* **Required action**
Omit any picture, and return the remaining data exactly as written.

* **Extracted data**

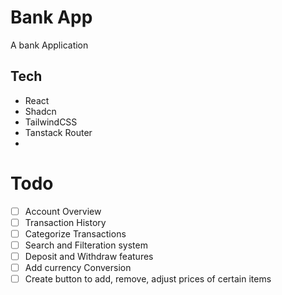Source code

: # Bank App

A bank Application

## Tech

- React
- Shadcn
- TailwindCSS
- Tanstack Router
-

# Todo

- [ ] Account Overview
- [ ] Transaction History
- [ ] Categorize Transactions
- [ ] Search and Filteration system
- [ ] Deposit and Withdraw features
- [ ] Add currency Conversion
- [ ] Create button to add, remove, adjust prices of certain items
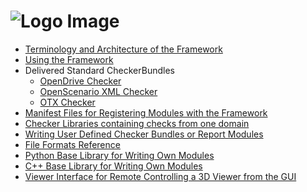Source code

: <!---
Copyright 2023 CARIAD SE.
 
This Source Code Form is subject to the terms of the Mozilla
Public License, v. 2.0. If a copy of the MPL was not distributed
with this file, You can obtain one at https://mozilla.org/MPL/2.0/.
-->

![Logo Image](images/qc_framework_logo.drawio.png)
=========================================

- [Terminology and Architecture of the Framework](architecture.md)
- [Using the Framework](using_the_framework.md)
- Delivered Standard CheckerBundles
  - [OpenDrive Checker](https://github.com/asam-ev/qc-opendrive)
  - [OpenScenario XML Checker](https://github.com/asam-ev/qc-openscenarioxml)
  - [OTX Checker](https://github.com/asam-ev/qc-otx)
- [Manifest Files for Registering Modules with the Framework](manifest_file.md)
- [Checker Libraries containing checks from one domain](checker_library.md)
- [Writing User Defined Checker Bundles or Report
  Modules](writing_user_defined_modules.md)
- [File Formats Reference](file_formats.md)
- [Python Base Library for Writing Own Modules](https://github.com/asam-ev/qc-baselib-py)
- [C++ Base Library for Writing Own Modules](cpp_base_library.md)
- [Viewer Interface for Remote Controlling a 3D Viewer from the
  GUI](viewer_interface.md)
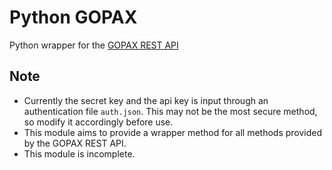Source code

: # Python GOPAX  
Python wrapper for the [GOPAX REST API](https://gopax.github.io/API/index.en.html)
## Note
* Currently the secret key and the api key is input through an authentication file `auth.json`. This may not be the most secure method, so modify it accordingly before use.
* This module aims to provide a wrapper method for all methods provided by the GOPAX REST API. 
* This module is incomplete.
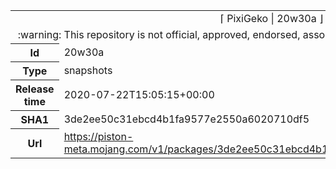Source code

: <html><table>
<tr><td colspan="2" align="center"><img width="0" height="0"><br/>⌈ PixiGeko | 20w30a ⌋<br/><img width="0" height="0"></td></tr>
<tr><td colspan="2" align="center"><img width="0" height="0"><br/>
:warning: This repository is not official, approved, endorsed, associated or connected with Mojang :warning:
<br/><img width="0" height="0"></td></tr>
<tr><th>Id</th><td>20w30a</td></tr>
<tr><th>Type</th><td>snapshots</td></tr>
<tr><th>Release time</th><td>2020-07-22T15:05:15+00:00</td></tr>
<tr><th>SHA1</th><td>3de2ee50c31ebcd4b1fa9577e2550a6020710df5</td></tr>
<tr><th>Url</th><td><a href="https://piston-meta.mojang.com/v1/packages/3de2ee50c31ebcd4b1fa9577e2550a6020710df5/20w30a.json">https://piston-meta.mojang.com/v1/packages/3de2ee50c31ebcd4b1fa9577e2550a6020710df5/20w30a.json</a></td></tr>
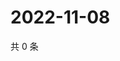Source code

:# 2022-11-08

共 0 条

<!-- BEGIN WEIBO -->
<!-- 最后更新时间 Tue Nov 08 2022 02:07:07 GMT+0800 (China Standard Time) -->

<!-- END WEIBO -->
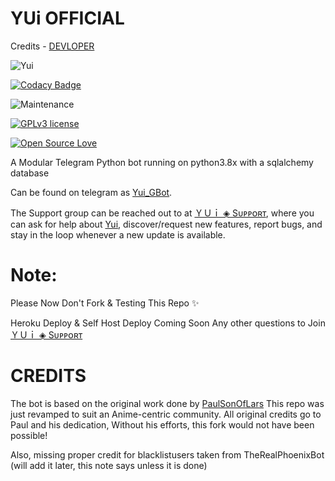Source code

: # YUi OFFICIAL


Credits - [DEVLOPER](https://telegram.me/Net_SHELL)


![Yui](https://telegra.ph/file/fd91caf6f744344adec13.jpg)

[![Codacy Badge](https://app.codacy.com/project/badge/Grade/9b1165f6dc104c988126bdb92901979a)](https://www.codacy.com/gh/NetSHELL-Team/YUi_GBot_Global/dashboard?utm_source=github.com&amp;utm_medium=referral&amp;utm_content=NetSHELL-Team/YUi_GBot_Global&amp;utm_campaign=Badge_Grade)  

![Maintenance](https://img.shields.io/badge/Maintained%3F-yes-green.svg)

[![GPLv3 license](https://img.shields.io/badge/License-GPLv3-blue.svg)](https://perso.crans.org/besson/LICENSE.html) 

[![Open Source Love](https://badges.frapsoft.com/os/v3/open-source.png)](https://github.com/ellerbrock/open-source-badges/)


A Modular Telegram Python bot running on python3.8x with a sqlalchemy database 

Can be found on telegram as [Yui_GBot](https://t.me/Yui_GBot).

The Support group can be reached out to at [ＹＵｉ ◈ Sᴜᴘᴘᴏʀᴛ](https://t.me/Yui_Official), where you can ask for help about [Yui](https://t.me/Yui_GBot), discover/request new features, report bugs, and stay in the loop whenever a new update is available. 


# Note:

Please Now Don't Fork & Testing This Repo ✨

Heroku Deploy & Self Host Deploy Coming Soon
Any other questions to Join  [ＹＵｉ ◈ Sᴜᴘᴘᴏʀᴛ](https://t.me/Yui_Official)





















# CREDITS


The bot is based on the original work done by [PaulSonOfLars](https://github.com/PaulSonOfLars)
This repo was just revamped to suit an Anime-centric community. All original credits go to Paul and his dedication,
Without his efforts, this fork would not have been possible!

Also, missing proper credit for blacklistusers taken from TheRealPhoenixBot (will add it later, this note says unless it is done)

* **Answer space**
Source code

: # Bank App

A bank Application

## Tech

- React
- Shadcn
- TailwindCSS
- Tanstack Router
-

# Todo

- [ ] Account Overview
- [ ] Transaction History
- [ ] Categorize Transactions
- [ ] Search and Filteration system
- [ ] Deposit and Withdraw features
- [ ] Add currency Conversion
- [ ] Create button to add, remove, adjust prices of certain items
Source code

: <!---
Copyright 2023 CARIAD SE.
 
This Source Code Form is subject to the terms of the Mozilla
Public License, v. 2.0. If a copy of the MPL was not distributed
with this file, You can obtain one at https://mozilla.org/MPL/2.0/.
-->

![Logo Image](images/qc_framework_logo.drawio.png)
=========================================

- [Terminology and Architecture of the Framework](architecture.md)
- [Using the Framework](using_the_framework.md)
- Delivered Standard CheckerBundles
  - [OpenDrive Checker](https://github.com/asam-ev/qc-opendrive)
  - [OpenScenario XML Checker](https://github.com/asam-ev/qc-openscenarioxml)
  - [OTX Checker](https://github.com/asam-ev/qc-otx)
- [Manifest Files for Registering Modules with the Framework](manifest_file.md)
- [Checker Libraries containing checks from one domain](checker_library.md)
- [Writing User Defined Checker Bundles or Report
  Modules](writing_user_defined_modules.md)
- [File Formats Reference](file_formats.md)
- [Python Base Library for Writing Own Modules](https://github.com/asam-ev/qc-baselib-py)
- [C++ Base Library for Writing Own Modules](cpp_base_library.md)
- [Viewer Interface for Remote Controlling a 3D Viewer from the
  GUI](viewer_interface.md)
Source code

: # Python GOPAX  
Python wrapper for the [GOPAX REST API](https://gopax.github.io/API/index.en.html)
## Note
* Currently the secret key and the api key is input through an authentication file `auth.json`. This may not be the most secure method, so modify it accordingly before use.
* This module aims to provide a wrapper method for all methods provided by the GOPAX REST API. 
* This module is incomplete.
Source code

: <html><table>
<tr><td colspan="2" align="center"><img width="0" height="0"><br/>⌈ PixiGeko | 20w30a ⌋<br/><img width="0" height="0"></td></tr>
<tr><td colspan="2" align="center"><img width="0" height="0"><br/>
:warning: This repository is not official, approved, endorsed, associated or connected with Mojang :warning:
<br/><img width="0" height="0"></td></tr>
<tr><th>Id</th><td>20w30a</td></tr>
<tr><th>Type</th><td>snapshots</td></tr>
<tr><th>Release time</th><td>2020-07-22T15:05:15+00:00</td></tr>
<tr><th>SHA1</th><td>3de2ee50c31ebcd4b1fa9577e2550a6020710df5</td></tr>
<tr><th>Url</th><td><a href="https://piston-meta.mojang.com/v1/packages/3de2ee50c31ebcd4b1fa9577e2550a6020710df5/20w30a.json">https://piston-meta.mojang.com/v1/packages/3de2ee50c31ebcd4b1fa9577e2550a6020710df5/20w30a.json</a></td></tr>
Source code

:# 2022-11-08

共 0 条

<!-- BEGIN WEIBO -->
<!-- 最后更新时间 Tue Nov 08 2022 02:07:07 GMT+0800 (China Standard Time) -->

<!-- END WEIBO -->
Source code

: # YUi OFFICIAL


Credits - [DEVLOPER](https://telegram.me/Net_SHELL)


![Yui](https://telegra.ph/file/fd91caf6f744344adec13.jpg)

[![Codacy Badge](https://app.codacy.com/project/badge/Grade/9b1165f6dc104c988126bdb92901979a)](https://www.codacy.com/gh/NetSHELL-Team/YUi_GBot_Global/dashboard?utm_source=github.com&amp;utm_medium=referral&amp;utm_content=NetSHELL-Team/YUi_GBot_Global&amp;utm_campaign=Badge_Grade)  

![Maintenance](https://img.shields.io/badge/Maintained%3F-yes-green.svg)

[![GPLv3 license](https://img.shields.io/badge/License-GPLv3-blue.svg)](https://perso.crans.org/besson/LICENSE.html) 

[![Open Source Love](https://badges.frapsoft.com/os/v3/open-source.png)](https://github.com/ellerbrock/open-source-badges/)


A Modular Telegram Python bot running on python3.8x with a sqlalchemy database 

Can be found on telegram as [Yui_GBot](https://t.me/Yui_GBot).

The Support group can be reached out to at [ＹＵｉ ◈ Sᴜᴘᴘᴏʀᴛ](https://t.me/Yui_Official), where you can ask for help about [Yui](https://t.me/Yui_GBot), discover/request new features, report bugs, and stay in the loop whenever a new update is available. 


# Note:

Please Now Don't Fork & Testing This Repo ✨

Heroku Deploy & Self Host Deploy Coming Soon
Any other questions to Join  [ＹＵｉ ◈ Sᴜᴘᴘᴏʀᴛ](https://t.me/Yui_Official)





















# CREDITS


The bot is based on the original work done by [PaulSonOfLars](https://github.com/PaulSonOfLars)
This repo was just revamped to suit an Anime-centric community. All original credits go to Paul and his dedication,
Without his efforts, this fork would not have been possible!

Also, missing proper credit for blacklistusers taken from TheRealPhoenixBot (will add it later, this note says unless it is done)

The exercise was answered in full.